▶ [Problem details]: After locating the line that contains "1 -rw-r--r-- 1" in the records below, write out exactly that line and each line after it through the one that contains "12 10:07 scripts/", and nothing else.

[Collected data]
——————
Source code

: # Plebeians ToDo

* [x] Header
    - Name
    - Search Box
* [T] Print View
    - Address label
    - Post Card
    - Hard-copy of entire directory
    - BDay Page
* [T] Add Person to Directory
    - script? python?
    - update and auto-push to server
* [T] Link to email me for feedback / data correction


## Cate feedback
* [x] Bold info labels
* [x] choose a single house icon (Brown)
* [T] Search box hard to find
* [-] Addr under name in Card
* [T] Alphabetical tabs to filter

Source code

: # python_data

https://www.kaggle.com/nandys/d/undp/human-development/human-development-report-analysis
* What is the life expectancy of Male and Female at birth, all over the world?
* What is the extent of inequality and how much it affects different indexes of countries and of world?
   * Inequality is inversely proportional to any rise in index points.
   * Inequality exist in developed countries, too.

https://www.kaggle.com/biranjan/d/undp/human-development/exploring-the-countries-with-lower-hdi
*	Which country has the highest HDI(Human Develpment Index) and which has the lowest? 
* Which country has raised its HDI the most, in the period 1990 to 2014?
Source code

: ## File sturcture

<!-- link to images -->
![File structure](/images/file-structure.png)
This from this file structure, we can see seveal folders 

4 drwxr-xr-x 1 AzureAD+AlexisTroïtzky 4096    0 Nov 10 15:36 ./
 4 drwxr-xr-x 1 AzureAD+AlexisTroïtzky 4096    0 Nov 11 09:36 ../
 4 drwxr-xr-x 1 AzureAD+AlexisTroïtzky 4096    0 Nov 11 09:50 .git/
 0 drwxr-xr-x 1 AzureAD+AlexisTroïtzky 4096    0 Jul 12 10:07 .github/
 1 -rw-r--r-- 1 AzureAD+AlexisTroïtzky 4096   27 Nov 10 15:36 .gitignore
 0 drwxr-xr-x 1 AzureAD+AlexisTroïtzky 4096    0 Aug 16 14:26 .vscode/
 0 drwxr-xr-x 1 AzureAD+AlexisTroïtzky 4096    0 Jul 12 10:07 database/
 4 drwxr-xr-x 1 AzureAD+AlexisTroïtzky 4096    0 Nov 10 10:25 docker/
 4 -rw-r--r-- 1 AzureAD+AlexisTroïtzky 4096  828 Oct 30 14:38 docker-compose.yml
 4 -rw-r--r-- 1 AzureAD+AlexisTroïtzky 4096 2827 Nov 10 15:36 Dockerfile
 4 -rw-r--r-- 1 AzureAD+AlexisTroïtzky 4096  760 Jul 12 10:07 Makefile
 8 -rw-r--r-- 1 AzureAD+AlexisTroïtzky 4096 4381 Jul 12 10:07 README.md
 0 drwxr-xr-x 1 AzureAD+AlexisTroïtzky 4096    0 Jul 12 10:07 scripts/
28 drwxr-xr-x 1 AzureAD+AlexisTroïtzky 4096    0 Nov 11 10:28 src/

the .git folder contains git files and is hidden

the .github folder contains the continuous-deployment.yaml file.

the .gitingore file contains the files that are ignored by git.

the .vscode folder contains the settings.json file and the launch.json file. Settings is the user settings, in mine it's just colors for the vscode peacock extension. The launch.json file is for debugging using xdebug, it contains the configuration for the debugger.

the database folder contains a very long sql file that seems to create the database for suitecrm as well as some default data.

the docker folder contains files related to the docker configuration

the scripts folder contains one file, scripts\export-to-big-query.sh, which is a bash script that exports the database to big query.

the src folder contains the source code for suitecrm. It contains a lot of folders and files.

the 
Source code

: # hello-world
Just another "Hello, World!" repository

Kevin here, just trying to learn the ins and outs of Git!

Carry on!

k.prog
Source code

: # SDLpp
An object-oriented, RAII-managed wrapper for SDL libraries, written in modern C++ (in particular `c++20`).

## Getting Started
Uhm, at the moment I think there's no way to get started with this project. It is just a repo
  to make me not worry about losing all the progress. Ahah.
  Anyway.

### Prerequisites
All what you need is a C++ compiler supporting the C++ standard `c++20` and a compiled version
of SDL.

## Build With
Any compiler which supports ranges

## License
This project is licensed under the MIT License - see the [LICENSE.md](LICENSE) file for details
——————
▶ [Answer to the exercise]:
 1 -rw-r--r-- 1 AzureAD+AlexisTroïtzky 4096   27 Nov 10 15:36 .gitignore
 0 drwxr-xr-x 1 AzureAD+AlexisTroïtzky 4096    0 Aug 16 14:26 .vscode/
 0 drwxr-xr-x 1 AzureAD+AlexisTroïtzky 4096    0 Jul 12 10:07 database/
 4 drwxr-xr-x 1 AzureAD+AlexisTroïtzky 4096    0 Nov 10 10:25 docker/
 4 -rw-r--r-- 1 AzureAD+AlexisTroïtzky 4096  828 Oct 30 14:38 docker-compose.yml
 4 -rw-r--r-- 1 AzureAD+AlexisTroïtzky 4096 2827 Nov 10 15:36 Dockerfile
 4 -rw-r--r-- 1 AzureAD+AlexisTroïtzky 4096  760 Jul 12 10:07 Makefile
 8 -rw-r--r-- 1 AzureAD+AlexisTroïtzky 4096 4381 Jul 12 10:07 README.md
 0 drwxr-xr-x 1 AzureAD+AlexisTroïtzky 4096    0 Jul 12 10:07 scripts/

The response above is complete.